ACTIVITY:
Please quote exactly the opening lines of the data, from the first line to the one where "computation :: Int" appears.

WORKING DATA:
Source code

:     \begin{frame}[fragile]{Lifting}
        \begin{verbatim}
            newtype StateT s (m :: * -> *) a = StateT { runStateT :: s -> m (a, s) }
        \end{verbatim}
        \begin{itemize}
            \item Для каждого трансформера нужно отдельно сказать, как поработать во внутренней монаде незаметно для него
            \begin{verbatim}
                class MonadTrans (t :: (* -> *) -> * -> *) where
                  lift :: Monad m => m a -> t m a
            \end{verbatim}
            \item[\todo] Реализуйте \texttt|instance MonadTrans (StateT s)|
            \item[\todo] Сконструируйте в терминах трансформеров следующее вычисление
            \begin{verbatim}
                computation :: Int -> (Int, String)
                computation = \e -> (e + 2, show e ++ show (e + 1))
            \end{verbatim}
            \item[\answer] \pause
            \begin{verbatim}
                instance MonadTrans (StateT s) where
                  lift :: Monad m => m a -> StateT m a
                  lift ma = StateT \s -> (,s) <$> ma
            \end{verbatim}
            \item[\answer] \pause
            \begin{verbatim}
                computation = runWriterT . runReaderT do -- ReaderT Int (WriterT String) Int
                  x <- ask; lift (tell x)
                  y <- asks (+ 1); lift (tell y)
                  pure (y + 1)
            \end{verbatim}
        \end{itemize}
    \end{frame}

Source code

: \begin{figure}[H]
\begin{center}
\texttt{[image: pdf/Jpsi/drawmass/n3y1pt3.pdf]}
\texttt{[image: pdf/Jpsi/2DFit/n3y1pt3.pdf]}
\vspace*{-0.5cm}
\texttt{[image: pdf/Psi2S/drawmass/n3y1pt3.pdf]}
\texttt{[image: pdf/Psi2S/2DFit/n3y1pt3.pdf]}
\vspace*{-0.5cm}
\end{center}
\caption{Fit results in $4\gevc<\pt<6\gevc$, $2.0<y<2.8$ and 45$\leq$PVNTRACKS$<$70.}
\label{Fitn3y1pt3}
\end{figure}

RESULT OF THIS EXERCISE:
Source code

:     \begin{frame}[fragile]{Lifting}
        \begin{verbatim}
            newtype StateT s (m :: * -> *) a = StateT { runStateT :: s -> m (a, s) }
        \end{verbatim}
        \begin{itemize}
            \item Для каждого трансформера нужно отдельно сказать, как поработать во внутренней монаде незаметно для него
            \begin{verbatim}
                class MonadTrans (t :: (* -> *) -> * -> *) where
                  lift :: Monad m => m a -> t m a
            \end{verbatim}
            \item[\todo] Реализуйте \texttt|instance MonadTrans (StateT s)|
            \item[\todo] Сконструируйте в терминах трансформеров следующее вычисление
            \begin{verbatim}
                computation :: Int -> (Int, String)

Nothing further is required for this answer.